DES MOINES — Gov. Kim Reynolds indicated Friday she may act early to reopen bars in six counties, including Black Hawk.

The governor last month declared a public health emergency that closed taverns in Black Hawk, Dallas, Johnson, Linn, Polk and Story counties until at least Sept. 20.

Restaurants that serve alcohol were allowed to remain open but must stop serving alcoholic beverages after 10 p.m.

Reynolds took the action to slow the spread of COVID-19 — especially among people in the 19- to 24-year-old age range.

“It’s not an easy decision to make, and it’s not one that I wanted to make,” the governor said Friday.

She made the move as community spread of COVID-19 spiked — most notably in college towns where the resumption of classes was accompanied by students crowding into bars with little regard for masks or social distancing.

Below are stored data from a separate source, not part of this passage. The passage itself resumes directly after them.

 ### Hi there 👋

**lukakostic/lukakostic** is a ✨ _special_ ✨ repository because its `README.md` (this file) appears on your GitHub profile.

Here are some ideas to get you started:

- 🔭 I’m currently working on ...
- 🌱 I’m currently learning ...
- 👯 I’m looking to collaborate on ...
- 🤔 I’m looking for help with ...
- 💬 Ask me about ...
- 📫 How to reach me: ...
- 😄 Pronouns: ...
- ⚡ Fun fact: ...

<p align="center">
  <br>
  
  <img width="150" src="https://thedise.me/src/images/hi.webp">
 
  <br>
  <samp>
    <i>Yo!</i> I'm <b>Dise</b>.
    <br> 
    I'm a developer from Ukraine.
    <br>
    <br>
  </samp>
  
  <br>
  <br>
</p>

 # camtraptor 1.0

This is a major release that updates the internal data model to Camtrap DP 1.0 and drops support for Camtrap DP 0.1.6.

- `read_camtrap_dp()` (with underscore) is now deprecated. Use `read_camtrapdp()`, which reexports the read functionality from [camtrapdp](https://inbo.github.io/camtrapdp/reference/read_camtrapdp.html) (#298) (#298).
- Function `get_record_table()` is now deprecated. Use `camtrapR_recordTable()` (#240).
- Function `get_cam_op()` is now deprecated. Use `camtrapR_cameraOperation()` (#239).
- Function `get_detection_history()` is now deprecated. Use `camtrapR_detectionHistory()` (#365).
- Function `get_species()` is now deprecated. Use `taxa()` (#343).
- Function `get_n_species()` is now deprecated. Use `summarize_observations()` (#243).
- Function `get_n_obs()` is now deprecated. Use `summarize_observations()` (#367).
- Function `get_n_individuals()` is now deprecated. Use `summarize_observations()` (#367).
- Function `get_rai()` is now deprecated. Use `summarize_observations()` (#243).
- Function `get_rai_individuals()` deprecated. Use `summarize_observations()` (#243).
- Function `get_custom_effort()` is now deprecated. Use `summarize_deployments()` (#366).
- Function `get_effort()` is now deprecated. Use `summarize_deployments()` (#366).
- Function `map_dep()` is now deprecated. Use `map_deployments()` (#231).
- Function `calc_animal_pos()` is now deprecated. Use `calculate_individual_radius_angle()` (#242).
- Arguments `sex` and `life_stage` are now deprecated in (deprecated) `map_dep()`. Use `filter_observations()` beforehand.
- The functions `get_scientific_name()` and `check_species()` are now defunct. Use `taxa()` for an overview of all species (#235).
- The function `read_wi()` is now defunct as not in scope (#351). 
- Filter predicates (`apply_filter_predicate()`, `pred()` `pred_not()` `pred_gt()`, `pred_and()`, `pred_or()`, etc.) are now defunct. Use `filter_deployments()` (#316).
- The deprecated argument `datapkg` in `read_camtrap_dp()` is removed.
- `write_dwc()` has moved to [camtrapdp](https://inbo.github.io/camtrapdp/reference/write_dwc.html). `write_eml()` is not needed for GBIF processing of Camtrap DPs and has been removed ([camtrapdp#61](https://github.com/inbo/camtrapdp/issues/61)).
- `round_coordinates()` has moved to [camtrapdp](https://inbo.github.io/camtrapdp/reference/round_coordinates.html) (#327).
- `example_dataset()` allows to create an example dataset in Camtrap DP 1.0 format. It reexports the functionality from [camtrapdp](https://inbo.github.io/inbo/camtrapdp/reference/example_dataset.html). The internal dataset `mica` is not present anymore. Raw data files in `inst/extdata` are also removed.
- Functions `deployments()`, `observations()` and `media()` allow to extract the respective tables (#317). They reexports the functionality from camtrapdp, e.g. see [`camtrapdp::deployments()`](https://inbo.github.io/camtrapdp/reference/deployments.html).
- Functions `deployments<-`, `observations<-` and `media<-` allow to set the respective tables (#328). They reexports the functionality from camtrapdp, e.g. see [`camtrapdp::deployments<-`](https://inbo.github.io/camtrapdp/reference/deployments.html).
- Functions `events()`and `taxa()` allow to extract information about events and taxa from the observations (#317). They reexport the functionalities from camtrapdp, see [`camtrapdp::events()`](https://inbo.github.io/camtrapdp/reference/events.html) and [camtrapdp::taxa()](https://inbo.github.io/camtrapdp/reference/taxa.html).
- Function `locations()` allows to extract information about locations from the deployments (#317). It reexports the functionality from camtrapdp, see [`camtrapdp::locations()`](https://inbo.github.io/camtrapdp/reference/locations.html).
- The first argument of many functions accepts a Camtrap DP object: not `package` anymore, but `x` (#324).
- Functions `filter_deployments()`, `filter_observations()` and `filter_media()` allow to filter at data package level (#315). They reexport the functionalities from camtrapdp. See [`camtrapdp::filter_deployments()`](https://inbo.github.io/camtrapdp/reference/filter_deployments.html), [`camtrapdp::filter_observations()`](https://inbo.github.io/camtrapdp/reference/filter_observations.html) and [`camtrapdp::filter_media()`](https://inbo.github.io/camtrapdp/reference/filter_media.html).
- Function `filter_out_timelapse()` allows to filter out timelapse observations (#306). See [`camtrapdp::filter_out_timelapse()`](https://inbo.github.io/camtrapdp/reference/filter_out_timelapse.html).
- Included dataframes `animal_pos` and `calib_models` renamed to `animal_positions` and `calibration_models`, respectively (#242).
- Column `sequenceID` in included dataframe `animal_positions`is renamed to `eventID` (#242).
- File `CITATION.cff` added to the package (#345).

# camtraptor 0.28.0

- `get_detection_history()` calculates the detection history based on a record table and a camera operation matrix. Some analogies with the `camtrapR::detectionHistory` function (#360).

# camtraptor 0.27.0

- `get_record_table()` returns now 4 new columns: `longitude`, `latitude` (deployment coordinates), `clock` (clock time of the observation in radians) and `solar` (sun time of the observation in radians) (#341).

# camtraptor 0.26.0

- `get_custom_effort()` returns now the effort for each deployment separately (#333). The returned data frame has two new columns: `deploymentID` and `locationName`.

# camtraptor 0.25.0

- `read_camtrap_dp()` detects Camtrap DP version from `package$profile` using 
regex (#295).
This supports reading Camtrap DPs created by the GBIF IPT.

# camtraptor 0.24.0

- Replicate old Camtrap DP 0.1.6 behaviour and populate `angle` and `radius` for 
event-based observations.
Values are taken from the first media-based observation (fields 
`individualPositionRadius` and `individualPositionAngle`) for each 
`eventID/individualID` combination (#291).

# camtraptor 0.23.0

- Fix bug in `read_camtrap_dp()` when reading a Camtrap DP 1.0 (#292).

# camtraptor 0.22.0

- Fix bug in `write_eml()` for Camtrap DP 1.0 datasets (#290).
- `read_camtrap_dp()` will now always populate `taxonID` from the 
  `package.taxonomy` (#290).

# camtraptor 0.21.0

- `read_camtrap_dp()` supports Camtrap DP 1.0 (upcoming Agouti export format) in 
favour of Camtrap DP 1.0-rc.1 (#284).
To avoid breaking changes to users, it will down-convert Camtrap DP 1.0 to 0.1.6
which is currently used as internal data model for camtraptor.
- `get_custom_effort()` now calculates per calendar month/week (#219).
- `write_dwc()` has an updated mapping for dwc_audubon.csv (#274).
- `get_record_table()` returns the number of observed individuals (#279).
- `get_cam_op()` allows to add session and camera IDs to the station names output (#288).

Last week Reynolds said counties with higher COVID-19 numbers were making progress.

“I’m hoping next week the data, the trend, is moving in the right direction, and we monitor that every single day,” the governor said Friday. “So, I’m hoping by the beginning of next week at least we’ll have some counties and, hopefully, most of them, that we’ll be able to move off. And then really from there forward, try to target our efforts on the bad actors.”

Reynolds unveiled a plan last week offering one-time $10,000 grants to eligible bars impacted by her closure order. The Iowa Economic Development Authority, overseeing the $5 million program, began taking applications Thursday.

The governor said the funding was intended to “ease” the closure order’s impact “until we can get them back open, and I’m hoping that we can do that next week.”

A group of bar owners in Polk and Dallas counties sued Reynolds, arguing the governor was unfairly targeting their industry and had given them just a few hours’ notice to shut down, adding to the financial strain their businesses suffered from earlier closures in the spring.

A district court judge declined to issue a temporary injunction but did allow the business owners to go to trial and argue the governor’s actions are unconstitutional.